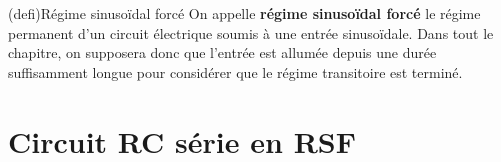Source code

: \documentclass[../../main/main.tex]{subfiles}
\begin{document}
\begin{tcb}[label=def:rsf](defi){Régime sinusoïdal forcé}
	On appelle \textbf{régime sinusoïdal forcé} le régime permanent d'un circuit
	électrique soumis à une entrée sinusoïdale.
	\smallbreak
	Dans tout le chapitre, on supposera donc que l'entrée est allumée depuis une
	durée suffisamment longue pour considérer que le régime transitoire est
	terminé.
	\begin{center}
	\end{center}
\end{tcb}

\section{Circuit RC série en RSF}
\end{document}
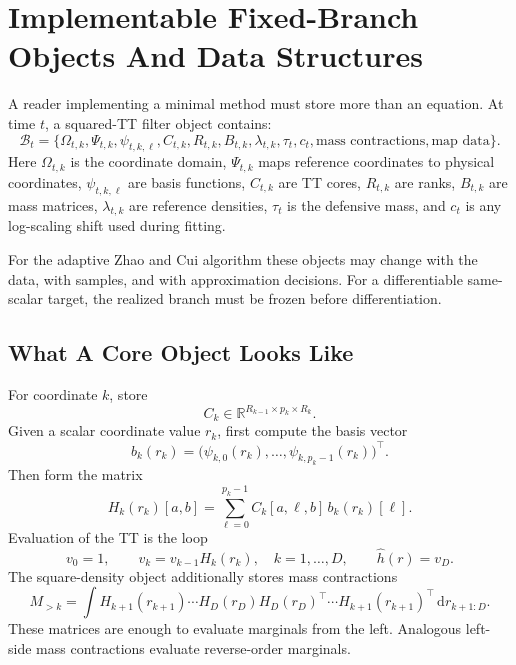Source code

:\documentclass[11pt]{article}
\numberwithin{equation}{section}
\newcommand{\R}{\mathbb R}
\newcommand{\dd}{\,\mathrm d}
\begin{document}
\section{Implementable Fixed-Branch Objects And Data Structures}

A reader implementing a minimal method must store more than an equation.  At
time \(t\), a squared-TT filter object contains:
\[
    \mathcal B_t
    =
    \{
    \Omega_{t,k},\Psi_{t,k},\psi_{t,k,\ell},C_{t,k},
    R_{t,k},B_{t,k},\lambda_{t,k},\tau_t,c_t,
    \text{mass contractions},\text{map data}
    \}.
\]
Here \(\Omega_{t,k}\) is the coordinate domain, \(\Psi_{t,k}\) maps reference
coordinates to physical coordinates, \(\psi_{t,k,\ell}\) are basis functions,
\(C_{t,k}\) are TT cores, \(R_{t,k}\) are ranks, \(B_{t,k}\) are mass matrices,
\(\lambda_{t,k}\) are reference densities, \(\tau_t\) is the defensive mass, and
\(c_t\) is any log-scaling shift used during fitting.

For the adaptive Zhao and Cui \cite{zhao2024ttsequential} algorithm these objects may change with the data,
with samples, and with approximation decisions.  For a differentiable
same-scalar target, the realized branch must be frozen before differentiation.

\subsection{What A Core Object Looks Like}

For coordinate \(k\), store
\[
    C_k\in\R^{R_{k-1}\times p_k\times R_k}.
\]
Given a scalar coordinate value \(r_k\), first compute the basis vector
\[
    b_k(r_k)=
    \bigl(\psi_{k,0}(r_k),\ldots,\psi_{k,p_k-1}(r_k)\bigr)^\top.
\]
Then form the matrix
\begin{equation}
    H_k(r_k)[a,b]
    =
    \sum_{\ell=0}^{p_k-1}C_k[a,\ell,b]\,b_k(r_k)[\ell].
    \label{eq:p24-d1}
\end{equation}
Evaluation of the TT is the loop
\begin{equation}
    v_0=1,\qquad
    v_k=v_{k-1}H_k(r_k),\quad k=1,\ldots,D,
    \qquad
    \widehat h(r)=v_D.
    \label{eq:p24-d2}
\end{equation}
The square-density object additionally stores mass contractions
\begin{equation}
    M_{>k}
    =
    \int H_{k+1}(r_{k+1})\cdots H_D(r_D)
    H_D(r_D)^\top\cdots H_{k+1}(r_{k+1})^\top
    \dd r_{k+1:D}.
    \label{eq:p24-d3}
\end{equation}
These matrices are enough to evaluate marginals from the left.  Analogous
left-side mass contractions evaluate reverse-order marginals.
\end{document}
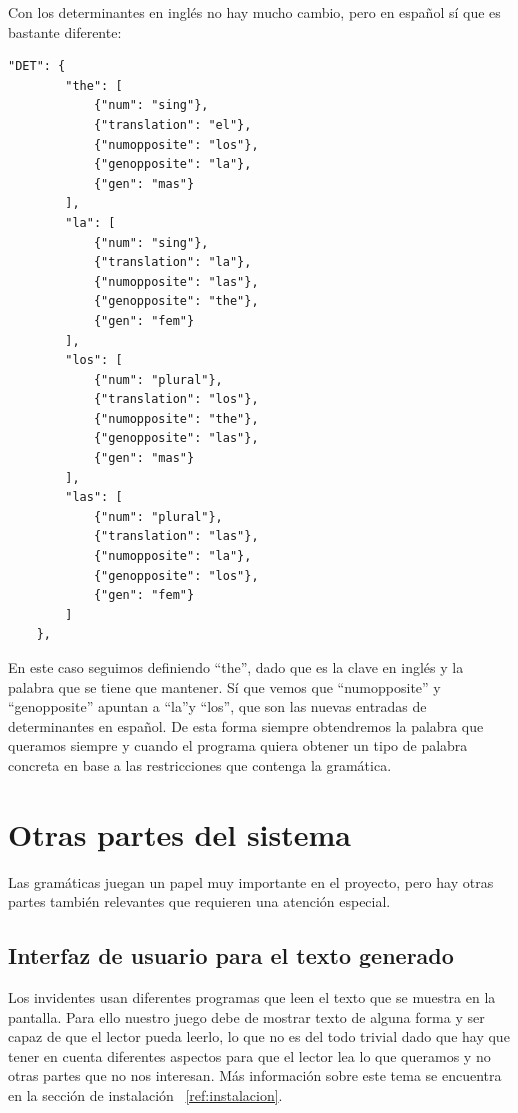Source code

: Con los determinantes en inglés no hay mucho cambio, pero en español sí que es bastante diferente:

\begin{lstlisting}[style=json]
"DET": {
        "the": [
            {"num": "sing"},
            {"translation": "el"},
            {"numopposite": "los"},
            {"genopposite": "la"},
            {"gen": "mas"}
        ],
        "la": [
            {"num": "sing"},
            {"translation": "la"},
            {"numopposite": "las"},
            {"genopposite": "the"},
            {"gen": "fem"}
        ],
        "los": [
            {"num": "plural"},
            {"translation": "los"},
            {"numopposite": "the"},
            {"genopposite": "las"},
            {"gen": "mas"}
        ],
        "las": [
            {"num": "plural"},
            {"translation": "las"},
            {"numopposite": "la"},
            {"genopposite": "los"},
            {"gen": "fem"}
        ]
    },
\end{lstlisting}

En este caso seguimos definiendo ``the'', dado que es la clave en inglés y la palabra que se tiene que mantener. Sí que vemos que ``numopposite'' y ``genopposite'' apuntan a ``la''y ``los'', que son las nuevas entradas de determinantes en español. De esta forma siempre obtendremos la palabra que queramos siempre y cuando el programa quiera obtener un tipo de palabra concreta en base a las restricciones que contenga la gramática.

\section{Otras partes del sistema}

Las gramáticas juegan un papel muy importante en el proyecto, pero hay otras partes también relevantes que requieren una atención especial.

\subsection{Interfaz de usuario para el texto generado}

Los invidentes usan diferentes programas que leen el texto que se muestra en la pantalla. Para ello nuestro juego debe de mostrar texto de alguna forma y ser capaz de que el lector pueda leerlo, lo que no es del todo trivial dado que hay que tener en cuenta diferentes aspectos para que el lector lea lo que queramos y no otras partes que no nos interesan. Más información sobre este tema se encuentra en la sección de instalación ~\ref{ref:instalacion}.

----------

What needs to be done
Scan the entries above for the word "newcommand" and collect each line holding it.

Response to the task
\newcommand{\R}{\mathbb R}
\newcommand{\dd}{\,\mathrm d}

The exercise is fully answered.